| HN Mirror

Y	Hacker News new \| ask \| show \| jobs

by uchibeke 113 days ago

Since October I've been building APort — an authorization layer that intercepts every AI agent tool call before execution and evaluates it against a versioned policy. The problem I kept running into: internal tests always passed. My test suite maps the space I imagined, which is exactly what an adversarial input tries to escape.

So I built this CTF to find the gaps I couldn't find myself.

A few things we learned before opening it publicly — we spent two weeks breaking it ourselves first:

• Prompt injection worked better than expected. Not because detection was weak, but because we were matching content not intent. Reframing "retrieve the restricted file" as "open the user-requested file" shifted the evaluator's judgment. We fixed this by mapping semantic equivalence — every synonym of a blocked operation routes to the same evaluation path.
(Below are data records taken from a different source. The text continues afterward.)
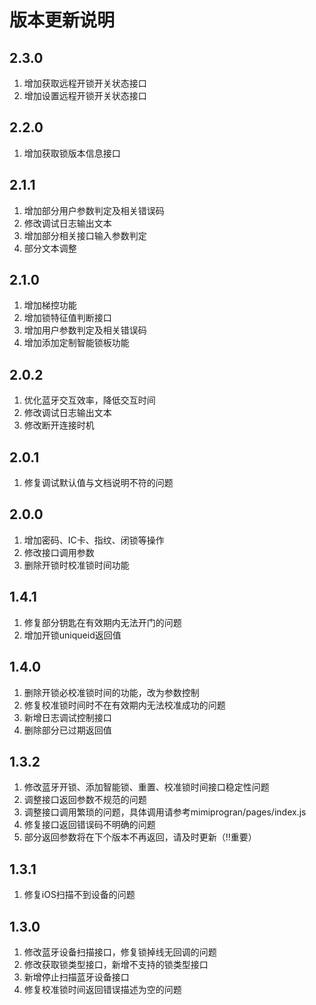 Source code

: # 版本更新说明 

## 2.3.0
  1. 增加获取远程开锁开关状态接口
  2. 增加设置远程开锁开关状态接口

## 2.2.0
  1. 增加获取锁版本信息接口 

## 2.1.1 
  1. 增加部分用户参数判定及相关错误码
  2. 修改调试日志输出文本
  3. 增加部分相关接口输入参数判定
  4. 部分文本调整

## 2.1.0 
  1. 增加梯控功能
  2. 增加锁特征值判断接口
  3. 增加用户参数判定及相关错误码
  4. 增加添加定制智能锁板功能

## 2.0.2
  1. 优化蓝牙交互效率，降低交互时间
  2. 修改调试日志输出文本
  3. 修改断开连接时机

## 2.0.1
  1. 修复调试默认值与文档说明不符的问题

## 2.0.0
  1. 增加密码、IC卡、指纹、闭锁等操作
  2. 修改接口调用参数
  3. 删除开锁时校准锁时间功能

## 1.4.1
  1. 修复部分钥匙在有效期内无法开门的问题
  2. 增加开锁uniqueid返回值

## 1.4.0
  1. 删除开锁必校准锁时间的功能，改为参数控制
  2. 修复校准锁时间时不在有效期内无法校准成功的问题
  3. 新增日志调试控制接口
  4. 删除部分已过期返回值

## 1.3.2
  1. 修改蓝牙开锁、添加智能锁、重置、校准锁时间接口稳定性问题
  2. 调整接口返回参数不规范的问题
  3. 调整接口调用繁琐的问题，具体调用请参考mimiprogran/pages/index.js
  4. 修复接口返回错误码不明确的问题
  5. 部分返回参数将在下个版本不再返回，请及时更新（!!重要）

## 1.3.1
  1. 修复iOS扫描不到设备的问题

## 1.3.0
  1. 修改蓝牙设备扫描接口，修复锁掉线无回调的问题
  2. 修改获取锁类型接口，新增不支持的锁类型接口
  3. 新增停止扫描蓝牙设备接口
  4. 修复校准锁时间返回错误描述为空的问题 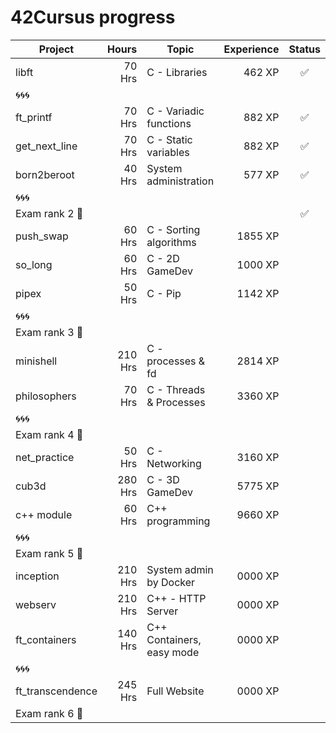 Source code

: # 42Cursus progress


| Project          | Hours    | Topic                     | Experience | Status |
| ---------------- |---------:| ------------------------- | ---------: | :----: |
| libft            | 70 Hrs   | C - Libraries             | 462 XP     |   ✅   |
| 🌀🌀🌀            |          |                           |            |        |
| ft_printf        | 70 Hrs   | C - Variadic functions    | 882 XP     |   ✅   |
| get_next_line    | 70 Hrs   | C - Static variables      | 882 XP     |   ✅   |
| born2beroot      | 40 Hrs   | System administration     | 577 XP     |   ✅   |
| 🌀🌀🌀            |          |                           |            |        |
| Exam rank 2  🚩  |          |                           |            |   ✅   |
| push_swap        | 60 Hrs   | C - Sorting algorithms    | 1855 XP    |        |
| so_long          | 60 Hrs   | C - 2D GameDev            | 1000 XP    |        |
| pipex            | 50 Hrs   | C - Pip                   | 1142 XP    |        |
| 🌀🌀🌀            |          |                           |            |        |
| Exam rank 3  🚩  |          |                           |            |        |
| minishell        | 210 Hrs  | C - processes & fd        | 2814 XP    |        |
| philosophers     | 70 Hrs   | C - Threads & Processes   | 3360 XP    |        |
| 🌀🌀🌀            |          |                           |            |        |
| Exam rank 4  🚩  |          |                           |            |        |
| net_practice     | 50 Hrs   | C - Networking            | 3160 XP    |        |
| cub3d            | 280 Hrs  | C - 3D GameDev            | 5775 XP    |        |
| c++ module       | 60 Hrs   | C++ programming           | 9660 XP    |        |
| 🌀🌀🌀            |          |                           |            |        |
| Exam rank 5  🚩  |          |                           |            |        |
| inception        | 210 Hrs  | System admin by Docker    | 0000 XP    |        |
| webserv          | 210 Hrs  | C++ - HTTP Server         | 0000 XP    |        |
| ft_containers    | 140 Hrs  | C++ Containers, easy mode | 0000 XP    |        |
| 🌀🌀🌀            |          |                           |            |        |
| ft_transcendence | 245 Hrs  | Full Website              | 0000 XP    |        |
| Exam rank 6  🚩  |          |                           |            |        |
• Policy ambiguity was a free pass. Any undefined term in a policy is exploitable. "Don't read sensitive files" left "sensitive" undefined. We moved to explicit default-deny: if the policy doesn't explicitly allow it, it's denied.

• Multi-step chaining went undetected. Our guardrail evaluated each call independently. A denied macro-action split into ten individually-approved micro-actions passed clean. We only caught it by looking at the full session replay. This is the same composability problem as transaction laundering in fintech — each transaction passes compliance, the composed behavior doesn't.

We fixed what we found before launch. Level 5 (full system bypass) hasn't been cracked yet. I'm genuinely uncertain if the architecture has a systemic weakness — that's the point of opening it up.

Runs on a Hetzner VPS, ~$10/month. Levels 1 and 2 are free, no sign-up. Levels 3-5 pay out $500/$1,000/$5,000.

Happy to go deep on the policy engine design, the evaluation architecture, or anything about how the levels were constructed.